Die Interessen der Europäer – allen voran Italiens – reichen von Wirtschaftsverbindungen und der Versorgung mit Öl und Gas bis hin zur Flüchtlingsfrage und der Terrorgefahr. "Gründe genug, um sich zu engagieren", sagt Pusztai. Er plädiert dafür, die wichtigsten Konfliktparteien durch politischen Druck – internationale Kontensperren und Reisebeschränkungen – an einen Verhandlungstisch zu bringen.
Feind von außen
Außerdem könnten Friedenstruppen, "am besten UN-Blauhelme", zur temporären Absicherung einer Lösung ins Land geschickt werden. "Eines geht sicher nicht: eine internationale Militärintervention ohne Zustimmung der wichtigsten Gruppen im Land. Denn dann verbünden sich alle jetzt verfeindeter Milizen gegen den neuen Feind von außen", sagt der Nordafrika-Experte.
Er fürchtet aber, dass der Westen untätig bleibt. Pusztai: "Drei Jahre nach Gaddafis Tod herrscht großer Katzenjammer im Land. Und eine erkleckliche Zahl an Libyern sagt heute, wenn auch nur unter vorgehaltener Hand, dass es unter Gaddafi besser war."
Muammar al-Gaddafi herrschte fast 42 Jahre lang unumschränkt und mit eiserner Faust in Libyen. Geschickt spielte er die vielen Stämme im Land gegeneinander aus. International unterstützte er diverse Terrorgruppen. Im Westen war er mal geächtet, mal hofiert – nicht zuletzt wegen der reichen Erdöl- und Erdgasvorkommen im Land.
Sonst fiel der Exzentriker, der auch auf Auslandsbesuchen im Zelt nächtigte, durch seinen Hang zu Fantasie-Uniformen und wegen seiner weiblichen Leibgarde auf. 2008 ließ er sich von mehr als 200 afrikanischen Königen und Stammesführern zum „König der Könige“ von Afrika ausrufen.
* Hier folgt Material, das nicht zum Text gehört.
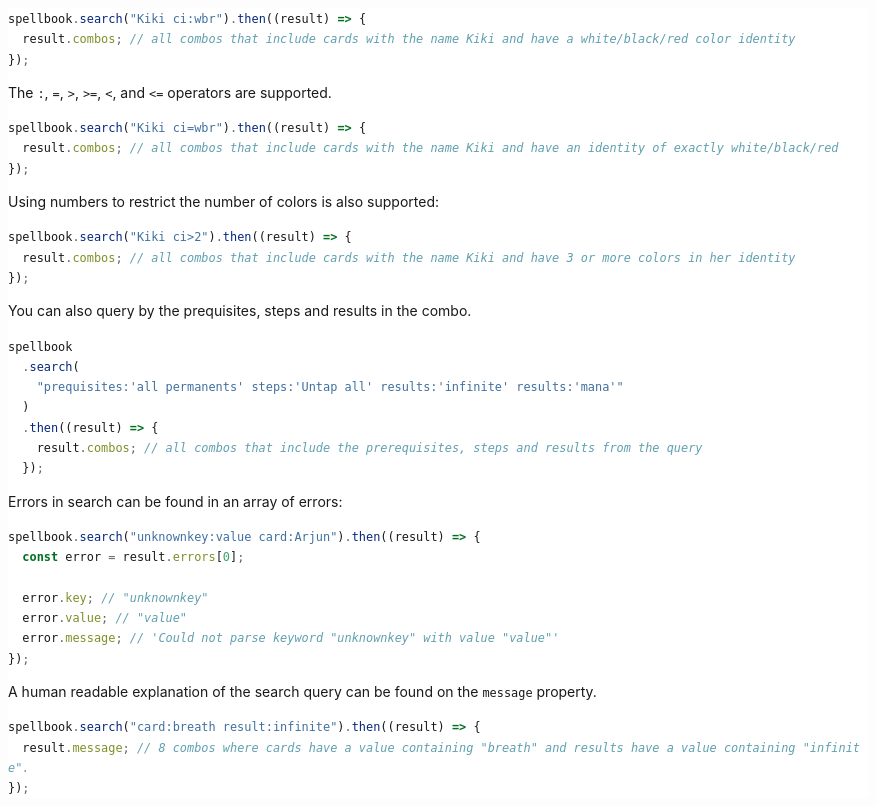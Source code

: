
 ```js
spellbook.search("Kiki ci:wbr").then((result) => {
  result.combos; // all combos that include cards with the name Kiki and have a white/black/red color identity
});
```

The `:`, `=`, `>`, `>=`, `<`, and `<=` operators are supported.

```js
spellbook.search("Kiki ci=wbr").then((result) => {
  result.combos; // all combos that include cards with the name Kiki and have an identity of exactly white/black/red
});
```

Using numbers to restrict the number of colors is also supported:

```js
spellbook.search("Kiki ci>2").then((result) => {
  result.combos; // all combos that include cards with the name Kiki and have 3 or more colors in her identity
});
```

You can also query by the prequisites, steps and results in the combo.

```js
spellbook
  .search(
    "prequisites:'all permanents' steps:'Untap all' results:'infinite' results:'mana'"
  )
  .then((result) => {
    result.combos; // all combos that include the prerequisites, steps and results from the query
  });
```

Errors in search can be found in an array of errors:

```js
spellbook.search("unknownkey:value card:Arjun").then((result) => {
  const error = result.errors[0];

  error.key; // "unknownkey"
  error.value; // "value"
  error.message; // 'Could not parse keyword "unknownkey" with value "value"'
});
```

A human readable explanation of the search query can be found on the `message` property.

```js
spellbook.search("card:breath result:infinite").then((result) => {
  result.message; // 8 combos where cards have a value containing "breath" and results have a value containing "infinite".
});
```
Bereits auf der Flucht beschimpfte der 69-jährige Gaddafi in einer Audiobotschaft die Rebellen als „Ratten“, die er von Gasse zu Gasse, Haus zu Haus jagen werde.
Doch es kam anders: Gaddafi war im Oktober 2011 längst gestürzt und mit seinen Getreuen auf der Flucht. Dabei musste er offenbar vor NATO-Bombardement Schutz suchen – und fand ihn in einem Kanalrohr. Sicher ist nur, dass ihn Rebellen fanden, herauszerrten und töteten. Wie, ist bis heute ungeklärt. Von einem Kopfschuss reden die einen, von grausamen Schnittverletzungen und verbluten lassen die anderen. Wieder andere berichten, Diktator Gaddafi sei gepfählt worden.